Look around, look at name lists, think about your first association with a name or word. Like…if your character is literally a noble wolf, and you notice in your searches that Adolf means “noble wolf,” please consider nonetheless that it is heavily associated with a specific, horrible individual, and consider a different name.
Does your fursona have certain clothing preferences? Do they wear a lot of long, silken gowns to show their elegance? Or perhaps elaborate armor? Do they dress like you? Do they dress like you would if you had a larger clothing budget? Do they wear exclusively lingerie? Or nothing?
I really enjoy browsing Pinterest for clothing ideas for myself, and those often end up on characters, including Peaches. When I was trying to present myself as more femme, Peaches often wore a lot of frilly goth dresses and makeup. (Do not ask how furries wear makeup, it’s not important.) Now that I’m not, I’ve given them more neutral-to-masculine clothing to reflect my personal preferences. Other characters sometimes wear super elaborate clothing purely because the outfits are fun to draw!

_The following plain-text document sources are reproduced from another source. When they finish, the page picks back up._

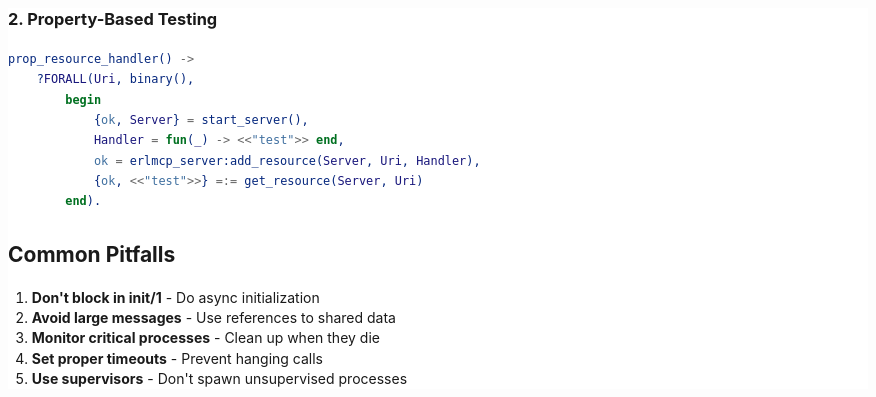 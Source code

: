### 2. Property-Based Testing
```erlang
prop_resource_handler() ->
    ?FORALL(Uri, binary(),
        begin
            {ok, Server} = start_server(),
            Handler = fun(_) -> <<"test">> end,
            ok = erlmcp_server:add_resource(Server, Uri, Handler),
            {ok, <<"test">>} =:= get_resource(Server, Uri)
        end).
```

## Common Pitfalls

1. **Don't block in init/1** - Do async initialization
2. **Avoid large messages** - Use references to shared data
3. **Monitor critical processes** - Clean up when they die
4. **Set proper timeouts** - Prevent hanging calls
5. **Use supervisors** - Don't spawn unsupervised processes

Heck, check out my side character Velveteen, who is an alien. I gave her some cutesy “little” clothing, but I also gave her a fancy 30s-inspired dress because she was inspired by pulp sci fi of the early half of the 20th century. Same hair, same character, but a very different vibe with each, right? (Not to mention the naked version.)
Create and Play
Once you’ve got all the elements down, it’s time to create, however you want to or are able! Write yourself a story in first person as your new fursona. Draw a picture. Try to make them in the Sims with a lot of custom content. Buy commissions. Make a whole-ass fursuit, or just some ears on a headband.
Play “what if” games, by yourself or with a cooperative friend or partner. This doesn’t have to be a full-out roleplay session. Just ask yourself, or each other, “What if our fursonas had to go to a potluck?” and figure out if they’d bring a three-layer elaborately decorated cake they slaved over for a week, or if they’d pick up some Doritos from the gas station on the way to the potluck location. “What if our fursonas had to fight a villain?” “What if our fursonas were the villain?” “What if our fursonas had to do our jobs?” “What if our fursonas fucked?”
Or, just take your picture or description, and put it in a drawer, and once in a while, open it up and smile at it. Because that’s you! That’s a You deliberately created, lovingly built. And if this version of You is someone you enjoy and love, then you are showing yourself some love. And that’s never a bad thing.
Have you ever created a fursona? What are they like? If you haven’t, what do you think yours would be? Tell me all about it in the comments, I’d love to hear it!